* TASK DETAILS *
Search the material for the string "base" and copy each line where it occurs.

====== DATA TO EXAMINE ======

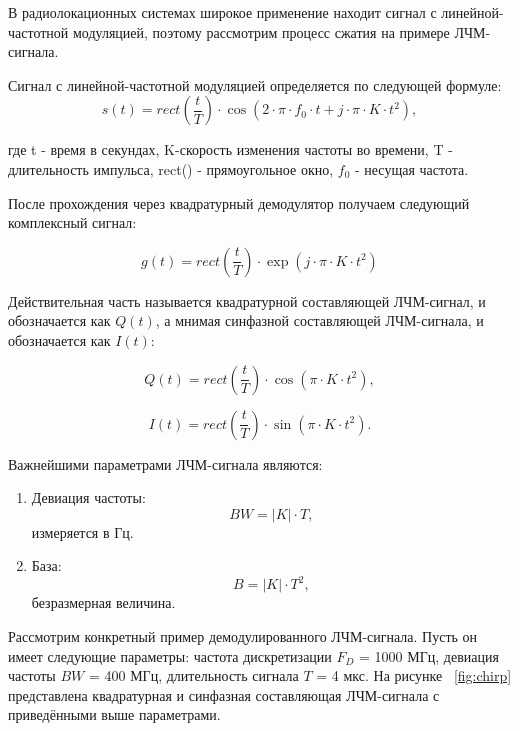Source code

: В радиолокационных системах широкое применение находит сигнал с линейной-частотной модуляцией, поэтому рассмотрим процесс сжатия на примере ЛЧМ-сигнала.

Сигнал с линейной-частотной модуляцией определяется по следующей формуле:
\begin{equation}	
	s(t) = rect(\frac{t}{T}) \cdot \cos(2 \cdot \pi \cdot f_0 \cdot t + j \cdot \pi \cdot K \cdot t^{2}),
\end{equation}

где t - время в секундах, K-скорость изменения частоты во времени, T - длительность импульса, rect() - прямоугольное окно, \(f_0\) - несущая частота.

После прохождения через квадратурный демодулятор получаем следующий комплексный сигнал:

\begin{equation}	
	g(t) = rect(\frac{t}{T}) \cdot \exp(j \cdot \pi \cdot K \cdot t^{2})
\end{equation}

Действительная часть называется квадратурной
составляющей ЛЧМ-сигнал, и обозначается как \(Q(t)\), а мнимая 
синфазной составляющей ЛЧМ-сигнала, и обозначается как \(I(t)\):

\begin{equation}	
	Q(t) = rect(\frac{t}{T}) \cdot \cos(\pi \cdot K \cdot t^{2}),
\end{equation}

\begin{equation}	
	I(t) = rect(\frac{t}{T}) \cdot \sin(\pi \cdot K \cdot t^{2}).
\end{equation}

Важнейшими параметрами ЛЧМ-сигнала являются:

\begin{enumerate}
	\item Девиация частоты: 
\begin{equation}
	BW = |K| \cdot T, 
\end{equation}
измеряется в Гц.
	\item База: 
\begin{equation}
	B = |K| \cdot T^2, 
\end{equation}
безразмерная величина.
\end{enumerate}

Рассмотрим конкретный пример демодулированного ЛЧМ-сигнала. Пусть он имеет следующие параметры: частота дискретизации \(F_{D}\) = 1000 МГц, девиация частоты \(BW\) = 400 МГц, длительность сигнала \(T\) = 4 мкс. На рисунке ~\ref{fig:chirp} представлена квадратурная и синфазная составляющая ЛЧМ-сигнала с приведёнными выше параметрами. 

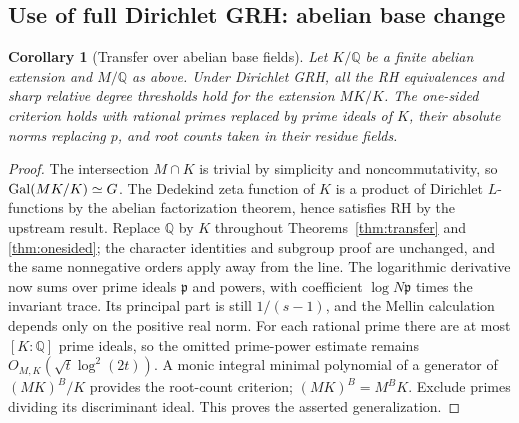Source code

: \documentclass[11pt]{article}
\newtheorem{corollary}[theorem]{Corollary}
\theoremstyle{remark}\newtheorem{remark}[theorem]{Remark}
\newcommand{\Q}{\mathbb Q}\newcommand{\C}{\mathbb C}\newcommand{\F}{\mathbb F}\newcommand{\one}{\mathbf 1}\newcommand{\St}{\mathrm{St}}\newcommand{\Gg}{\Gamma}\newcommand{\PT}{\mathcal P}\newcommand{\eps}{\varepsilon}
\begin{document}
\subsection{Use of full Dirichlet GRH: abelian base change}
\begin{corollary}[Transfer over abelian base fields]
Let $K/\Q$ be a finite abelian extension and $M/\Q$ as above. Under Dirichlet GRH, all the RH equivalences and sharp relative degree thresholds hold for the extension $MK/K$. The one-sided criterion holds with rational primes replaced by prime ideals of $K$, their absolute norms replacing $p$, and root counts taken in their residue fields.
\end{corollary}
\begin{proof}
The intersection $M\cap K$ is trivial by simplicity and noncommutativity, so $\operatorname{Gal}(MK/K)\simeq G$. The Dedekind zeta function of $K$ is a product of Dirichlet $L$-functions by the abelian factorization theorem, hence satisfies RH by the upstream result. Replace $\Q$ by $K$ throughout Theorems~\ref{thm:transfer} and \ref{thm:onesided}; the character identities and subgroup proof are unchanged, and the same nonnegative orders apply away from the line. The logarithmic derivative now sums over prime ideals $\mathfrak p$ and powers, with coefficient $\log N\mathfrak p$ times the invariant trace. Its principal part is still $1/(s-1)$, and the Mellin calculation depends only on the positive real norm. For each rational prime there are at most $[K:\Q]$ prime ideals, so the omitted prime-power estimate remains $O_{M,K}(\sqrt t\log^2(2t))$. A monic integral minimal polynomial of a generator of $(MK)^B/K$ provides the root-count criterion; $(MK)^B=M^BK$. Exclude primes dividing its discriminant ideal. This proves the asserted generalization.
\end{proof}
\end{document}
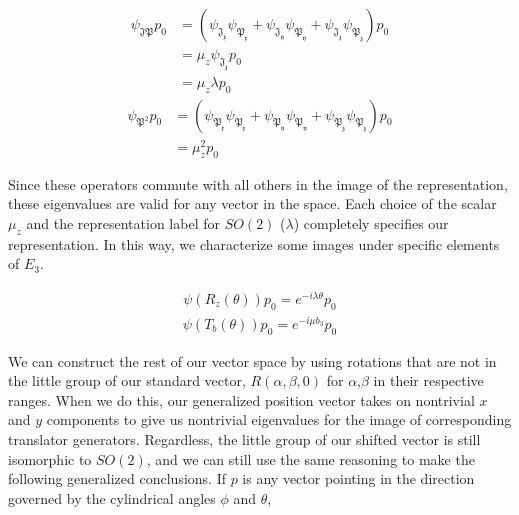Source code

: \begin{equation}
\begin{aligned}
	\psi_{\mathfrak{JP}}p_0 &= (\psi_{\mathfrak{J_x}}\psi_{\mathfrak{P_x}} + \psi_{\mathfrak{J_y}}\psi_{\mathfrak{P_y}} + \psi_{\mathfrak{J_z}}\psi_{\mathfrak{P_z}})p_0 \\
							&= \mu_z \psi_{\mathfrak{J_z}}p_0 \\
							&= \mu_z\lambda p_0
\end{aligned}
\end{equation}
\begin{equation}
\begin{aligned}
	\psi_{\mathfrak{P}^2}p_0 &= (\psi_{\mathfrak{P_x}}\psi_{\mathfrak{P_x}} + \psi_{\mathfrak{P_y}}\psi_{\mathfrak{P_y}} + \psi_{\mathfrak{P_z}}\psi_{\mathfrak{P_z}})p_0 \\
							&= \mu_z^2p_0
\end{aligned}
\end{equation}

Since these operators commute with all others in the image of the representation, these eigenvalues are valid for any vector in the space. Each choice of the scalar $\mu_z$ and the representation label for $SO(2)$ ($\lambda$) completely specifies our representation. In this way, we characterize some images under specific elements of $E_3$.

\begin{equation}
\begin{aligned}
	\psi(R_z(\theta)) p_0 = e^{-i\lambda\theta}p_0
\end{aligned}
\end{equation}
\begin{equation}
\begin{aligned}
	\psi(T_b(\theta)) p_0 = e^{-i\mu b_3}p_0
\end{aligned}
\end{equation}

We can construct the rest of our vector space by using rotations that are not in the little group of our standard vector, $R(\alpha,\beta,0)$ for $\alpha$,$\beta$ in their respective ranges. When we do this, our generalized position vector takes on nontrivial $x$ and $y$ components to give us nontrivial eigenvalues for the image of corresponding translator generators. Regardless, the little group of our shifted vector is still isomorphic to $SO(2)$, and we can still use the same reasoning to make the following generalized conclusions. If $p$ is any vector pointing in the direction governed by the cylindrical angles $\phi$ and $\theta$,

======

* COMPLETED EXERCISE *
\subsection{Use of full Dirichlet GRH: abelian base change}
\begin{corollary}[Transfer over abelian base fields]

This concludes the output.